Рыба плавала в большом оцинкованном тазике. Она не поразила меня своей величиной, но я загорелся, и на следующий день вместе с Семеном, забравшись в электричку, поехал на рыбалку. Наверное, час, ну чуть больше, мы были в пути, и всю дорогу Семен мне рассказывал о том, как он однажды, обнаружив на карте недалеко от станции синюю извилистую кривую, после отыскал небольшую юркую речушку.

– Я тебе такое место покажу! – сказал товарищ. И показал. Я увлекся. Мысли, посещавшие меня на природе, веяли оптимизмом. Семен стал моим лучшим другом. Рядом со мной уже не было Жени. Я за него был спокоен. За ним теперь приглядывала моя подруга – Ната. Мне не нужно было отказываться от того удовольствия, которое я когда-то испытал – рыбалки. Я снова как в детстве все свободное время отдавал этому занятию.

 

Семен был женат на своей местной девушке Елене. У него рос сын. Ему было лет десять. Он с ним не расставался – парень всегда находился рядом. Натаскав из леса хвороста, он разводил на берегу реки костер, чистил картошку, ловил всякую мелочь. Без нее уха была бы не та.

– Водка, наркотики, клей и прочее, прочее – поразмысли сам, – сказал мне однажды Семен, сидя у костра, – до добра эти вещи не доведут! Работа? Работа она затягивает. Однако и калечит. За ней ничего не видишь. Можно свихнуться. Я сам, как и ты трудоголик, порой не могу остановиться. Меня сын отвлекает. Если бы не он, я загнулся, а так нет-нет и вырвет меня из кабинета. Я работаю на заводе, занимаюсь качеством. А качества сам знаешь, много не бывает! – Семен усмехнулся и подбросил дров. Они тут же занялись ярким пламенем.
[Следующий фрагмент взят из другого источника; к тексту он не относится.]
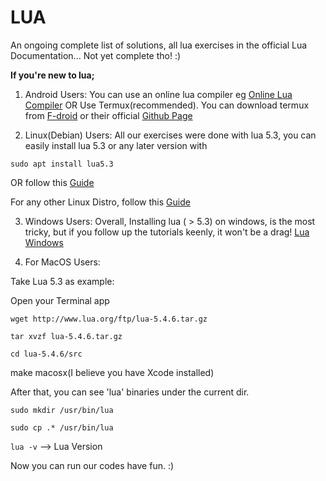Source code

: # LUA
An ongoing complete list of solutions, all lua exercises in the official Lua Documentation... Not yet complete tho! :)

**If you're new to lua;**

1. Android Users: 
  You can use an online lua compiler eg  [Online Lua Compiler](https://www.tutorialspoint.com/execute_lua_online.php) OR Use Termux(recommended).
  You can download termux from [F-droid](https://f-droid.org/en/packages/com.termux/) or their official [Github Page](https://github.com/termux/termux-app/releases)
  
2. Linux(Debian) Users:
  All our exercises were done with lua 5.3, you can easily install lua 5.3 or any later version with 
  
  `sudo apt install lua5.3`
  
  OR follow this [Guide](https://www.tecmint.com/install-lua-in-centos-ubuntu-linux/)
  
 For any other Linux Distro, follow this [Guide](https://www.tecmint.com/install-lua-in-centos-ubuntu-linux/)

3. Windows Users:
   Overall, Installing lua ( > 5.3) on windows, is the most tricky, but if you follow up the tutorials keenly, it won't be a drag! [Lua Windows](https://gist.github.com/Egor-Skriptunoff/cb952f7eaf39b7b1bf739b818ece87cd)
   
4. For MacOS Users:
   
Take Lua 5.3 as example:

Open your Terminal app

`wget http://www.lua.org/ftp/lua-5.4.6.tar.gz`

`tar xvzf lua-5.4.6.tar.gz`

`cd lua-5.4.6/src`

make macosx(I believe you have Xcode installed)

After that, you can see 'lua' binaries under the current dir.

``sudo mkdir /usr/bin/lua``

`sudo cp .* /usr/bin/lua`

`lua -v` --> Lua Version

Now you can run our codes have fun. :)

 
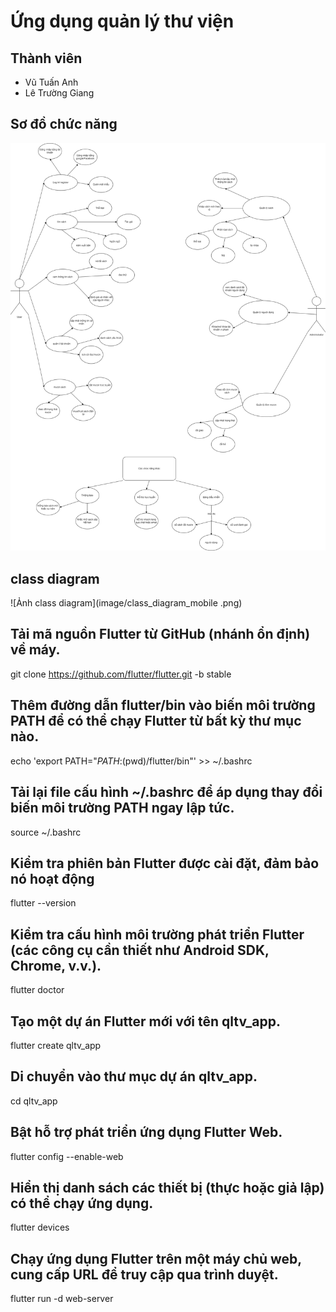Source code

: # Ứng dụng quản lý thư viện

## Thành viên
- Vũ Tuấn Anh
- Lê Trường Giang

## Sơ đồ chức năng
![Ảnh demo](image/Sơ_đồ_chức_năng.png)

## class diagram
![Ảnh class diagram](image/class_diagram_mobile .png)
## Tải mã nguồn Flutter từ GitHub (nhánh ổn định) về máy.
git clone https://github.com/flutter/flutter.git -b stable

## Thêm đường dẫn flutter/bin vào biến môi trường PATH để có thể chạy Flutter từ bất kỳ thư mục nào.
echo 'export PATH="$PATH:$(pwd)/flutter/bin"' >> ~/.bashrc

## Tải lại file cấu hình ~/.bashrc để áp dụng thay đổi biến môi trường PATH ngay lập tức.
source ~/.bashrc

## Kiểm tra phiên bản Flutter được cài đặt, đảm bảo nó hoạt động
flutter --version

## Kiểm tra cấu hình môi trường phát triển Flutter (các công cụ cần thiết như Android SDK, Chrome, v.v.).
flutter doctor

## Tạo một dự án Flutter mới với tên qltv_app.
flutter create qltv_app

## Di chuyển vào thư mục dự án qltv_app.
cd qltv_app

## Bật hỗ trợ phát triển ứng dụng Flutter Web.
flutter config --enable-web

## Hiển thị danh sách các thiết bị (thực hoặc giả lập) có thể chạy ứng dụng.
flutter devices

## Chạy ứng dụng Flutter trên một máy chủ web, cung cấp URL để truy cập qua trình duyệt.
flutter run -d web-server
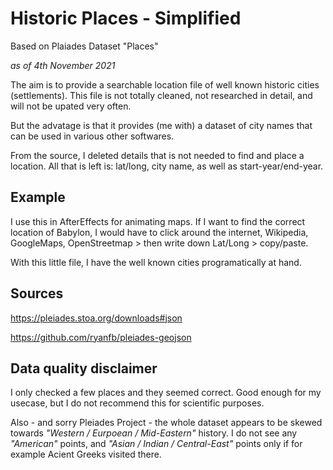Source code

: # Historic Places - Simplified
Based on Plaiades Dataset "Places"

*as of 4th November 2021*

The aim is to provide a searchable location file of well known historic cities (settlements). This file is not totally cleaned, not researched in detail, and will not be upated very often.

But the advatage is that it provides (me with) a dataset of city names that can be used in various other softwares.

From the source, I deleted details that is not needed to find and place a location. All that is left is: lat/long, city name, as well as start-year/end-year.

## Example
I use this in AfterEffects for animating maps. If I want to find the correct location of Babylon, I would have to click around the internet, Wikipedia, GoogleMaps, OpenStreetmap > then write down Lat/Long > copy/paste.

With this little file, I have the well known cities programatically at hand.

## Sources
https://pleiades.stoa.org/downloads#json

https://github.com/ryanfb/pleiades-geojson

## Data quality disclaimer
I only checked a few places and they seemed correct. Good enough for my usecase, but I do not recommend this for scientific purposes.

Also - and sorry Pleiades Project - the whole dataset appears to be skewed towards *"Western / Eurpoean / Mid-Eastern"* history. I do not see any *"American"* points, and *"Asian / Indian / Central-East"* points only if for example Acient Greeks visited there.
Я выкарабкался. Вновь занялся делами. Хотя я их и не бросал, просто ослабил внимание, что оказалось кстати – началась перестройка – годы реформ.

У меня на глазах разваливалась наука. Она была не нужна. Престиж научно-исследовательских отраслевых институтов падал. Это было вызвано катастрофическим положением производственной базы. Предприятия останавливались. Рынок страны насыщался в основном только за счет экспорта и неимоверного роста цен. Сокращения коснулись всех. Людей выгоняли на улицу. На заводах закрывались участки, отделения, цеха. У нас в НИИ стали не нужны целые направления, отправляли на улицу вначале менее квалифицированных работников, а затем даже «зубров». Я не один год чувствовал себя словно на льдине. Положение было шатким. Долго испытывать судьбу мне не было смысла. Я был доволен тем, что остановился и что важно – это вовремя. Мои друзья: Кустина и Фоков – просто «выпали из гнезда». Я о них забыл. Не до того мне было, не до того.

13

Годы реформ всех коснулись, не только меня. Вначале, я думал, что жизнь, которая у нас была, можно сказать неплохая, с каждым днем, месяцем, годом будет становиться еще лучше и лучше. Но этого почему-то не случилось, да и не могло случиться; я это осознал несколько позже, когда, однажды, направляясь к себе в село, вдруг увидел на улице города танки. Они должны были войти в город на день раньше, но не вошли: мой товарищ Виктор Андреевич нарушил приказ – отказался, за что после поплатился: ему не было присвоено очередное звание генерал-майора, и он был сразу же выброшен из армии – пополнил огромные ряды безработных. Его место тут же занял другой человек. Он вел те танки; он, а не мой товарищ Виктор Андреевич.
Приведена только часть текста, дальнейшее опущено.